That's a very impressive GPA, I don't think where you went to undergrad matters as much as some people think unless you go to Harvard/Yale/Stanford or to a community college on the other end. Schools will get an avg. LSAT/GPA for people from your school to compare you against.

People generally talk about the T14 (per USNEWS) although that is really tiered into HYS>>>Columbia/NYU/Chicago>>>>>>rest.

Two good resources are on the lsac.org website there is a gps/lsat calculator and also www.lawschoolnumbers.com provides real people's results.

Just make sure that you don't get too excited until you see who is and is not a minority as URM seem to get a healthy bump.


As for LSAT, the difference in a couple points means nothing as far as intelligence, but could mean everything as far as admission.

I had a 3.5 in college and got a 172 on the LSAT. I got into some T14 schools, but I knew what I wanted, took the money at a lower ranked school, because i was confident I could do well enough to get the jobs I was interested in.

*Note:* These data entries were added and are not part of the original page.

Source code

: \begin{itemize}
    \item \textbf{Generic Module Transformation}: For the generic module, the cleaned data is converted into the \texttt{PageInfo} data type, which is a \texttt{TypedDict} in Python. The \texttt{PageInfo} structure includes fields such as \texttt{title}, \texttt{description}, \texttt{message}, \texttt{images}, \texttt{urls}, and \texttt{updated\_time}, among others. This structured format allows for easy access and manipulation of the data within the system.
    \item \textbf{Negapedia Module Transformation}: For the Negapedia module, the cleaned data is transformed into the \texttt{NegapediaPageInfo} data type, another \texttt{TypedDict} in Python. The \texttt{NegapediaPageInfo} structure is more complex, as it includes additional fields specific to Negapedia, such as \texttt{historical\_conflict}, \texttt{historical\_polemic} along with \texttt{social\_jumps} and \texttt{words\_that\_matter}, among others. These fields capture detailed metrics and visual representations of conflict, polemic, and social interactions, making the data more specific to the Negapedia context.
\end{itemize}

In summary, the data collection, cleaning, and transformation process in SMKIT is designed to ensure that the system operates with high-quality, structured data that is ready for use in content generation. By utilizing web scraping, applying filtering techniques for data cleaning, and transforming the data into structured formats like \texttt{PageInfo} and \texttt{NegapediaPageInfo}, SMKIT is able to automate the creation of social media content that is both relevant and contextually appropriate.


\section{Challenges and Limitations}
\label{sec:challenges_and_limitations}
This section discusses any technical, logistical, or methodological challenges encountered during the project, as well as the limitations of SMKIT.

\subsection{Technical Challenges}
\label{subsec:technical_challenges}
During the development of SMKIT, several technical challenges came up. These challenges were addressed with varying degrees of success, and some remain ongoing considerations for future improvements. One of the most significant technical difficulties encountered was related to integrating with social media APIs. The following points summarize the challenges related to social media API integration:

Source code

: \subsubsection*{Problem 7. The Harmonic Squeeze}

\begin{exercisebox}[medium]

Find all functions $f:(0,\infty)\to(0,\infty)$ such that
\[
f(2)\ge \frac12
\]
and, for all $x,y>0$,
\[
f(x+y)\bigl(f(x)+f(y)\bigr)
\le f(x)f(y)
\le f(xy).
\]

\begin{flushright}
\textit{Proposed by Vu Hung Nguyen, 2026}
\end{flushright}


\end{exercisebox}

In retrospect, maybe I should have gone to the higher school for clerkship or possible academia opportunities, but I will be happily graduating with 100k less in loans than if I went to a higher ranked school.


As for the LSAT, practice full length timed tests. Develope a strategy. With your GPA, if you're not scoring in the 170s you can probably do better. Maybe take a class if and only if you will do the assignments they tell you to do. You can do it on your own, but sometimes the structure of a class is nice.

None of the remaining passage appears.